Your node, on nostr!
nostrnode allows Bitcoin Core light clients (Fully Noded users) to easily connect to Bitcoin Core running on any operating
system that supports python. It's fast, easy and decentralized! nostrnode is generic, it encrypts all Bitcoin related comms
thanks to rncryptor
and in theory should be very easy to integrate into any Bitcoin Core/nostr client.
This repo is for the pwa (progressive web app) version, if you run nostrnode on Chrome or any browser that supports pwa you can install it locally as a pwa. Setting up this python project to work as a pwa was not easy, the structure of this repo is a great template to get a pwa on python up and running. Having said that the cli version makes much more sense for real world use, find the repo nostrnode-cli.
You will need python 3.9
git clone nostrnode....
cd nostrnode
source venv/bin/activate
pip install -r requirements.txt
flask --app app --debug run
Open a browser and enter 127.0.0.1:5000
to access the UI. See also the cli version.
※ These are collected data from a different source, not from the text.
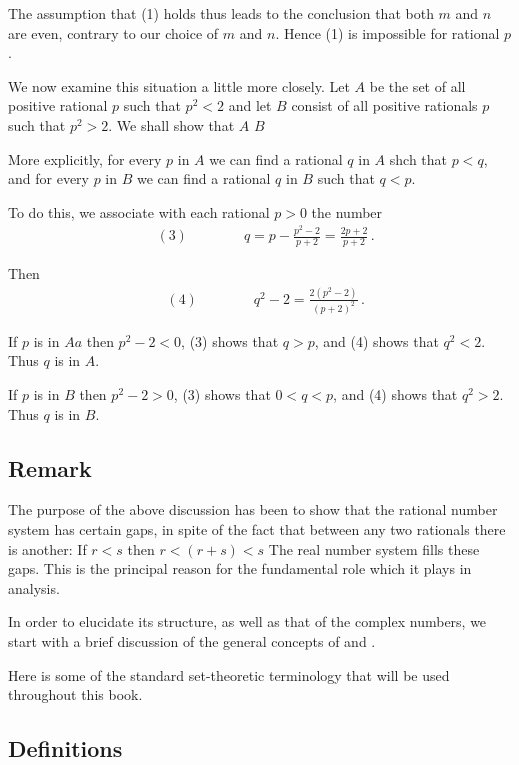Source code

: The assumption that (1) holds thus leads to the conclusion that both $m$ and $n$ are even, contrary to our choice of $m$ and $n$. Hence (1) is impossible for rational $p$. 

We now examine this situation a little more closely. Let $A$ be the set of all positive rational $p$ such that $p^2 < 2$ and let $B$ consist of all positive rationals $p$ such that $p^2 > 2$. We shall show that $A$  $B$ 

More explicitly, for every $p$ in $A$ we can find a rational $q$ in $A$ shch that $p < q$, and for every $p$ in $B$ we can find a rational $q$ in $B$ such that $q < p$. 

To do this, we associate with each rational $p > 0$ the number 
\begin{align*}
&(3) \quad\quad\quad\quad q = p - \frac{p^2 - 2}{p + 2} = \frac{2p + 2}{p + 2}\,.
\end{align*}

Then 
\begin{align*}
&(4) \quad\quad\quad\quad q^2 - 2 = \frac{2 (p^2 - 2)}{(p + 2)^2}\,.
\end{align*}

If $p$ is in $Aa$ then $p^2 - 2 < 0$, (3) shows that $q > p$, and (4) shows that $q^2 < 2$. Thus $q$ is in $A$. 

If $p$ is in $B$ then $p^2 -2 > 0$, (3) shows that $0 < q < p$, and (4) shows that $q^2 > 2$. Thus $q$ is in $B$. 

\subsection{Remark}\label{ssec:1.2}
The purpose of the above discussion has been to show that the rational number system has certain gaps, in spite of the fact that between any two rationals there is another: If $r < s$ then $r < (r + s) < s$ The real number system fills these gaps. This is the principal reason for the fundamental role which it plays in analysis. 

In order to elucidate its structure, as well as that of the complex numbers, we start with a brief discussion of the general concepts of  and .

Here is some of the standard set-theoretic terminology that will be used throughout this book. 

\subsection{Definitions}\label{ssec:1.3}
    





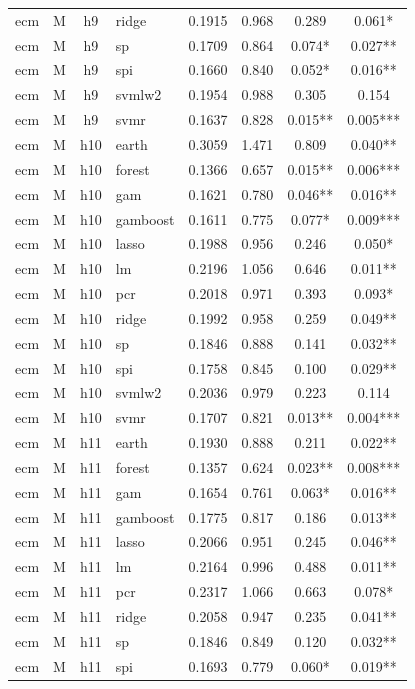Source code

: \begin{ThreePartTable}
\begin{longtable}[t]{llclcccc}
ecm & M & h9 & ridge & 0.1915 & 0.968 & 0.289 & 0.061*\\
ecm & M & h9 & sp & 0.1709 & 0.864 & 0.074* & 0.027**\\
ecm & M & h9 & spi & 0.1660 & 0.840 & 0.052* & 0.016**\\
ecm & M & h9 & svmlw2 & 0.1954 & 0.988 & 0.305 & 0.154\\
ecm & M & h9 & svmr & 0.1637 & 0.828 & 0.015** & 0.005***\\
\addlinespace
ecm & M & h10 & earth & 0.3059 & 1.471 & 0.809 & 0.040**\\
ecm & M & h10 & forest & 0.1366 & 0.657 & 0.015** & 0.006***\\
ecm & M & h10 & gam & 0.1621 & 0.780 & 0.046** & 0.016**\\
ecm & M & h10 & gamboost & 0.1611 & 0.775 & 0.077* & 0.009***\\
ecm & M & h10 & lasso & 0.1988 & 0.956 & 0.246 & 0.050*\\
ecm & M & h10 & lm & 0.2196 & 1.056 & 0.646 & 0.011**\\
ecm & M & h10 & pcr & 0.2018 & 0.971 & 0.393 & 0.093*\\
ecm & M & h10 & ridge & 0.1992 & 0.958 & 0.259 & 0.049**\\
ecm & M & h10 & sp & 0.1846 & 0.888 & 0.141 & 0.032**\\
ecm & M & h10 & spi & 0.1758 & 0.845 & 0.100 & 0.029**\\
ecm & M & h10 & svmlw2 & 0.2036 & 0.979 & 0.223 & 0.114\\
ecm & M & h10 & svmr & 0.1707 & 0.821 & 0.013** & 0.004***\\
\addlinespace
ecm & M & h11 & earth & 0.1930 & 0.888 & 0.211 & 0.022**\\
ecm & M & h11 & forest & 0.1357 & 0.624 & 0.023** & 0.008***\\
ecm & M & h11 & gam & 0.1654 & 0.761 & 0.063* & 0.016**\\
ecm & M & h11 & gamboost & 0.1775 & 0.817 & 0.186 & 0.013**\\
ecm & M & h11 & lasso & 0.2066 & 0.951 & 0.245 & 0.046**\\
ecm & M & h11 & lm & 0.2164 & 0.996 & 0.488 & 0.011**\\
ecm & M & h11 & pcr & 0.2317 & 1.066 & 0.663 & 0.078*\\
ecm & M & h11 & ridge & 0.2058 & 0.947 & 0.235 & 0.041**\\
ecm & M & h11 & sp & 0.1846 & 0.849 & 0.120 & 0.032**\\
ecm & M & h11 & spi & 0.1693 & 0.779 & 0.060* & 0.019**\\

\end{longtable}
\end{ThreePartTable}
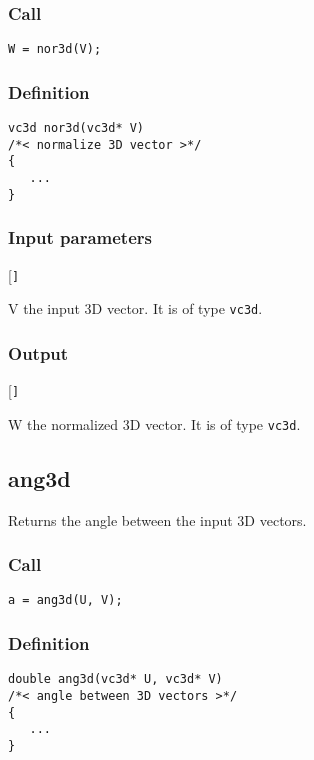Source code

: \subsubsection*{Call}
\begin{verbatim}W = nor3d(V);\end{verbatim}

\subsubsection*{Definition}
\begin{verbatim}
vc3d nor3d(vc3d* V)
/*< normalize 3D vector >*/
{
   ...
}
\end{verbatim}

\subsubsection*{Input parameters}
\begin{desclist}{\tt }{\quad}[\tt ]
   \setlength\itemsep{0pt}
   \item[V] the input 3D vector. It is of type \texttt{vc3d}.
\end{desclist}

\subsubsection*{Output}
\begin{desclist}{\tt }{\quad}[\tt ]
   \setlength\itemsep{0pt}
   \item[W] the normalized 3D vector. It is of type \texttt{vc3d}.
\end{desclist}




\subsection{{ang3d}}
Returns the angle between the input 3D vectors. 

\subsubsection*{Call}
\begin{verbatim}a = ang3d(U, V);\end{verbatim}

\subsubsection*{Definition}
\begin{verbatim}
double ang3d(vc3d* U, vc3d* V)
/*< angle between 3D vectors >*/
{
   ...   
}
\end{verbatim}

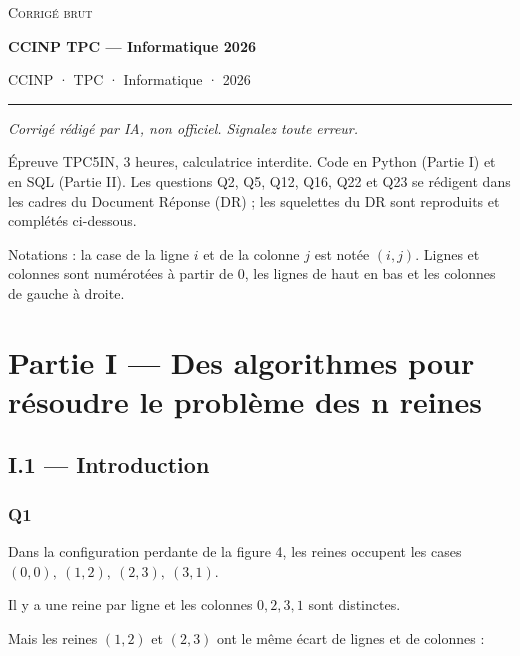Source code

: \documentclass[11pt,a4paper]{article}
\newcommand{\equationajustee}[1]{%
  \sbox{\boiteequation}{$\displaystyle #1$}%
  \ifdim\wd\boiteequation>\linewidth
    \[\resizebox{\linewidth}{!}{\usebox{\boiteequation}}\]%
  \else
    \[#1\]%
  \fi}
\begin{document}
\thispagestyle{plain}
\begin{center}
  {\small\scshape Corrigé brut}\par\smallskip
  {\LARGE\bfseries CCINP TPC — Informatique 2026\par}\medskip
  {\large CCINP · TPC · Informatique · 2026\par}
\end{center}
\vspace{2pt}\hrule\vspace{8pt}

\emph{Corrigé rédigé par IA, non officiel. Signalez toute erreur.}

Épreuve TPC5IN, 3 heures, calculatrice interdite. Code en Python (Partie I) et en SQL (Partie II). Les questions Q2, Q5, Q12, Q16, Q22 et Q23 se rédigent dans les cadres du Document Réponse (DR) ; les squelettes du DR sont reproduits et complétés ci-dessous.

Notations : la case de la ligne \(i\) et de la colonne \(j\) est notée \((i, j)\). Lignes et colonnes sont numérotées à partir de \(0\), les lignes de haut en bas et les colonnes de gauche à droite.

\hypertarget{partie-i-des-algorithmes-pour-ruxe9soudre-le-probluxe8me-des-n-reines}{%
\section{Partie I --- Des algorithmes pour résoudre le problème des n reines}\label{partie-i-des-algorithmes-pour-ruxe9soudre-le-probluxe8me-des-n-reines}}

\hypertarget{i.1-introduction}{%
\subsection{I.1 --- Introduction}\label{i.1-introduction}}

\hypertarget{q1}{%
\subsubsection{Q1}\label{q1}}

Dans la configuration perdante de la figure 4, les reines occupent les cases \((0,0),\ (1,2),\ (2,3),\ (3,1)\).

Il y a une reine par ligne et les colonnes \(0, 2, 3, 1\) sont distinctes.

Mais les reines \((1,2)\) et \((2,3)\) ont le même écart de lignes et de colonnes :

\equationajustee{\begin{aligned}
2 - 1 &= 1 \quad \text{(lignes)} \\
3 - 2 &= 1 \quad \text{(colonnes)}
\end{aligned}}
\end{document}
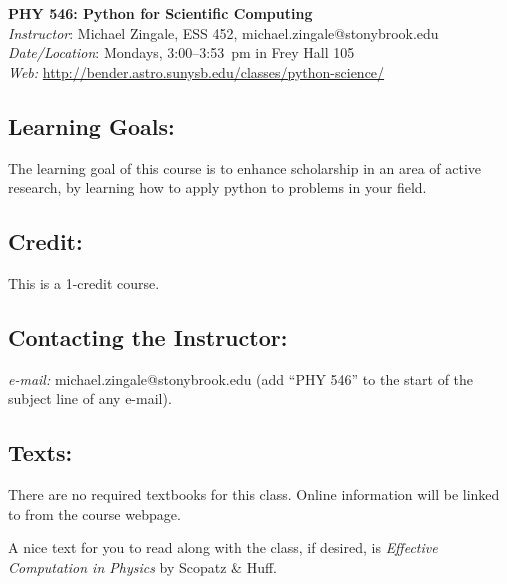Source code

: \documentclass[11pt]{article}
\begin{document}
\begin{center}
{\LARGE \sffamily \bfseries PHY 546: Python for Scientific Computing} \\[3mm]
{\em Instructor}\/: Michael Zingale, ESS 452, michael.zingale@stonybrook.edu \\
{\em Date/Location}\/: Mondays, 3:00--3:53~pm in Frey Hall 105 \\
{\em Web:}\/ \url{http://bender.astro.sunysb.edu/classes/python-science/}
\end{center}

\subsection*{Learning Goals:} 

The learning goal of this course is to enhance scholarship in an area
of active research, by learning how to apply python to problems
in your field.


\subsection*{Credit:} 

This is a 1-credit course.


\subsection*{Contacting the Instructor:} 

{\em e-mail:} michael.zingale@stonybrook.edu ({add ``PHY 546'' to the
 start of the subject line of any e-mail}).
%



\subsection*{Texts:} 

There are no required textbooks for this class.  Online information
will be linked to from the course webpage.

A nice text for you to read along with the class, if desired, is 
{\em Effective Computation in Physics}\/ by Scopatz \& Huff.
\end{document}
- light clients encrypt a dict containing a bitcoin-cli command, optional param dict and wallet name to construct the url on nostrnode and forward the request to the Bitcoin Core http server.
- Fully Noded and nostrnode use
rncryptor
to encrypt/decrypt the command and response dict, here is a swift example from Fully Noded (BTC_CLI_COMMAND represents a string of the command and its params as json):
func executeNostrRpc(method: BTC_CLI_COMMAND) {
var walletName:String?
if isWalletRPC(command: method) {
walletName = UserDefaults.standard.string(forKey: "walletName")
}
let dict:[String:Any] = ["command":method.stringValue,"paramDict":["param":method.paramDict],"wallet":walletName ?? ""]
guard let jsonData = try? JSONSerialization.data(withJSONObject: dict, options: .prettyPrinted) else {
#if DEBUG
print("converting to jsonData failing...")
#endif
return
}
guard let node = activeNode,
let encryptedWords = node.nostrWords,
let decryptedWords = Crypto.decrypt(encryptedWords),
let words = decryptedWords.utf8String else { onDoneBlock!((nil, "Error encrypting content...")); return }
let encryptedContent = Crypto.encryptNostr(jsonData, words)!.base64EncodedString()
writeEvent(content: encryptedContent)
}
- nostrnode encrypts the response from bitcoin-cli as a dict to base64 text as the nostr event content and forwards to Fully Noded (the light client):
json_content = http_response_from_bitcoin_core
if "result" in json_content:
part = {"response": json_content["result"], "errorDesc": error_desc}
json_part_data = json.dumps(part).encode('utf8')
encrypted_content = encryption.encrypt(json_part_data, encryption_words)
b64_encrypted_content = b64encode(encrypted_content).decode("ascii")
created_at = int(datetime.now().timestamp())
raw_event = f'''[
0,
"{nostr_credentials.public_key[2:]}",
{created_at},
20001,
[],
"{b64_encrypted_content}"
]'''
event_id = hashlib.sha256(raw_event.encode('utf8')).hexdigest()
event_dict = {
'id': event_id,
'pubkey': nostr_credentials.public_key[2:],
'created_at': created_at,
'kind': 20001,
'tags': [],
'content': b64_encrypted_content,
'sig': None
}
event = Event.from_JSON(event_dict)
event.sign(nostr_credentials.private_key_serialized)
if event.is_valid():
e = ['EVENT', event.event_data()]
return json.dumps(e)
else:
print('Event invalid!')
nostrnode logs the subscription request and an EOSE
response confirming the connection to your relay is working. If
anything goes wrong you should see an http status code in the output. There is a Status
button which attempts to make
a bitcoin-cli command to your local Bitcoin Core server, if it succeeds you will see Bitcoin Core is connected..
output, if not you should see the http code to give us clues as to what went wrong.